Il a affirmé que le soutien à l’Ukraine était coûteux, voire dangereux, et a poussé l’idée qu’Orbán et le Fidesz sont les seuls à empêcher un tel soutien de conduire la Hongrie au désastre. Orbán et le Fidesz ont érigé des panneaux d’affichage montrant Zelensky souriant avec une main tendue, dans une pose qui rappelle le mème antisémite du « marchand heureux ». Le plus révélateur et peut-être le plus menaçant est peut-être que le Fidesz a affiché des affiches avec le visage de Zelensky, arborant presque les mêmes mots qui, il y a près de dix ans, accompagnaient les affiches de campagne avec le visage de Soros : « Ne laissons pas Zelensky avoir le dernier mot. »
Alors que les Hongrois se demandent exactement ce que les quinze dernières années d’autocratie ont accompli pour eux, leur parti au pouvoir semble suggérer que c’est la seule chose qui les sépare des machinations d’un infâme Juif. L'antisémitisme peut prendre de nombreuses formes, mais en Hongrie, à maintes reprises, il s'agit d'une tentative d'amener les citoyens à se demander ce que le gouvernement d'Orbán a fait de bien pour eux.

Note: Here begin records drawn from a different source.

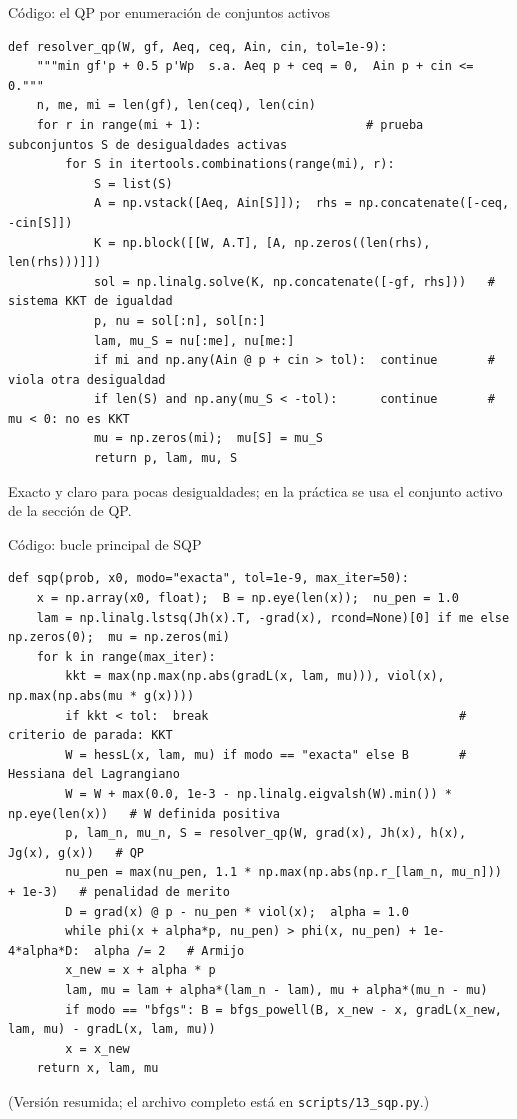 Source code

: \documentclass[aspectratio=169]{beamer}
\begin{document}
\begin{frame}[fragile]{Código: el QP por enumeración de conjuntos activos}
\begin{lstlisting}[basicstyle=\ttfamily\fontsize{7}{8.2}\selectfont,breaklines=false]
def resolver_qp(W, gf, Aeq, ceq, Ain, cin, tol=1e-9):
    """min gf'p + 0.5 p'Wp  s.a. Aeq p + ceq = 0,  Ain p + cin <= 0."""
    n, me, mi = len(gf), len(ceq), len(cin)
    for r in range(mi + 1):                       # prueba subconjuntos S de desigualdades activas
        for S in itertools.combinations(range(mi), r):
            S = list(S)
            A = np.vstack([Aeq, Ain[S]]);  rhs = np.concatenate([-ceq, -cin[S]])
            K = np.block([[W, A.T], [A, np.zeros((len(rhs), len(rhs)))]])
            sol = np.linalg.solve(K, np.concatenate([-gf, rhs]))   # sistema KKT de igualdad
            p, nu = sol[:n], sol[n:]
            lam, mu_S = nu[:me], nu[me:]
            if mi and np.any(Ain @ p + cin > tol):  continue       # viola otra desigualdad
            if len(S) and np.any(mu_S < -tol):      continue       # mu < 0: no es KKT
            mu = np.zeros(mi);  mu[S] = mu_S
            return p, lam, mu, S
\end{lstlisting}
  \small Exacto y claro para pocas desigualdades; en la práctica se usa el conjunto activo de la sección de QP.
\end{frame}

\begin{frame}[fragile]{Código: bucle principal de SQP}
\begin{lstlisting}[basicstyle=\ttfamily\fontsize{7}{8.2}\selectfont,breaklines=false]
def sqp(prob, x0, modo="exacta", tol=1e-9, max_iter=50):
    x = np.array(x0, float);  B = np.eye(len(x));  nu_pen = 1.0
    lam = np.linalg.lstsq(Jh(x).T, -grad(x), rcond=None)[0] if me else np.zeros(0);  mu = np.zeros(mi)
    for k in range(max_iter):
        kkt = max(np.max(np.abs(gradL(x, lam, mu))), viol(x), np.max(np.abs(mu * g(x))))
        if kkt < tol:  break                                   # criterio de parada: KKT
        W = hessL(x, lam, mu) if modo == "exacta" else B       # Hessiana del Lagrangiano
        W = W + max(0.0, 1e-3 - np.linalg.eigvalsh(W).min()) * np.eye(len(x))   # W definida positiva
        p, lam_n, mu_n, S = resolver_qp(W, grad(x), Jh(x), h(x), Jg(x), g(x))   # QP
        nu_pen = max(nu_pen, 1.1 * np.max(np.abs(np.r_[lam_n, mu_n])) + 1e-3)   # penalidad de merito
        D = grad(x) @ p - nu_pen * viol(x);  alpha = 1.0
        while phi(x + alpha*p, nu_pen) > phi(x, nu_pen) + 1e-4*alpha*D:  alpha /= 2   # Armijo
        x_new = x + alpha * p
        lam, mu = lam + alpha*(lam_n - lam), mu + alpha*(mu_n - mu)
        if modo == "bfgs": B = bfgs_powell(B, x_new - x, gradL(x_new, lam, mu) - gradL(x, lam, mu))
        x = x_new
    return x, lam, mu
\end{lstlisting}
  \small (Versión resumida; el archivo completo está en \texttt{scripts/13\_sqp.py}.)
\end{frame}
\end{document}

Ce playbook a des résonances claires avec celui déployé par Trump.
Lorsqu’ils sont menacés, Trump et ses alliés rejettent à plusieurs reprises la faute sur Soros. Ils ont utilisé l’idée de Soros comme une sorte d’épouvantail universel pour tenter d’expliquer les accusations criminelles de Trump et de justifier la violence contre les citoyens qui protestaient contre l’ICE. Le ministère de la Justice a tenté de trouver des moyens de faire pression pour que des poursuites soient engagées contre Soros et ses alliés, sur la base d’accusations farfelues, pouvant inclure un soutien matériel au terrorisme.

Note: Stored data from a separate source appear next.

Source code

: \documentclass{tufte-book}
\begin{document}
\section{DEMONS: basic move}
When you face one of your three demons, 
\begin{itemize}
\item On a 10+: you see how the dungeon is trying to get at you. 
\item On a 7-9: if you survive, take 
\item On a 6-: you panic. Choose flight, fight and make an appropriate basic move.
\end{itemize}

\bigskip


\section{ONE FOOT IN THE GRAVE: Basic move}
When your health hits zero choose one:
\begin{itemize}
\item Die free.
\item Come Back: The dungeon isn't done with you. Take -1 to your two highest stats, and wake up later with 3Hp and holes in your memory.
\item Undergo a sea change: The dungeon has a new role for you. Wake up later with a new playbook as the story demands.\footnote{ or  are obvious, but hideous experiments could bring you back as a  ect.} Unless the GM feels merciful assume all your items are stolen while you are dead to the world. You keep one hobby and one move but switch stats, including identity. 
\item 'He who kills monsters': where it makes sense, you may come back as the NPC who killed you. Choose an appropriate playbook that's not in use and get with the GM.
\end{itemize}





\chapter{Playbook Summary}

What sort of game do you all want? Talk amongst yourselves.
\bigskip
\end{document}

Ce sur quoi Orbán et Trump ont tous deux parié, c’est que les sifflements à propos des Juifs tout-puissants détourneront l’attention d’un nombre suffisant d’électeurs pendant qu’ils se servent des droits et des richesses de leur pays. Si Orbán est vaincu dimanche, sa défaite enverra un message essentiel aux Américains : cette stratégie ne peut soutenir un leader que pour une durée limitée.
Se débattre et semer les graines de complots antisémites ne peut changer le fait obstiné que ni Soros ni Zelensky ne sont aux commandes en Hongrie : Orbán l’est. Les Hongrois semblent désormais se rendre compte que toutes ces discussions sur Soros n’ont pas amélioré leur vie. Il ne s’agira pas non plus de s’en prendre à Zelensky.

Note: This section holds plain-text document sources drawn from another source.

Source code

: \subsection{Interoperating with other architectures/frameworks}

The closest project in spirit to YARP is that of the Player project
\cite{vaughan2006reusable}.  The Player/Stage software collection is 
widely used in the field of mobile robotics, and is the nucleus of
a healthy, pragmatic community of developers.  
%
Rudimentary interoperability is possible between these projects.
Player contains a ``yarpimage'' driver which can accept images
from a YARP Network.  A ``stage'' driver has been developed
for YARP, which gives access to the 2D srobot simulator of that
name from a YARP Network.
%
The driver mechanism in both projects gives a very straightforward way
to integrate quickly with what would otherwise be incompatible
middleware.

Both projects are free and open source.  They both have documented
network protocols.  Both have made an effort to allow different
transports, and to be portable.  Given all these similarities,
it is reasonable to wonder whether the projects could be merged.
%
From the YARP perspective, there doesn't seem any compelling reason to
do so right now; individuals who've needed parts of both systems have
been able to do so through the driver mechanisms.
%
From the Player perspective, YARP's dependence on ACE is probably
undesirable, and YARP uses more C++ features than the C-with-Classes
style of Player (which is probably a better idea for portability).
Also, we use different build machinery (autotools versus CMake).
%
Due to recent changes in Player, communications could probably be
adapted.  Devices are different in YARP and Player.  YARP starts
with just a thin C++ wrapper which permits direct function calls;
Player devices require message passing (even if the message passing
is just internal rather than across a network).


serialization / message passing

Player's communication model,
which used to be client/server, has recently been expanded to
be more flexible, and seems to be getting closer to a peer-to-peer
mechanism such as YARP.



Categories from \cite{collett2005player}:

Nous pouvons espérer que les Hongrois s’en souviendront lorsqu’ils se rendront aux urnes. Nous, Juifs américains, devrions le rappeler aux autres, et à nous-mêmes, ici aussi. Nous essayons souvent de faire comprendre que l’antisémitisme est haineux et injuste envers les Juifs américains. Peut-être devrions-nous également essayer de souligner que l’antisémitisme de Trump, comme celui d’Orbán, n’est pas seulement haineux, mais aussi une déviation haineuse.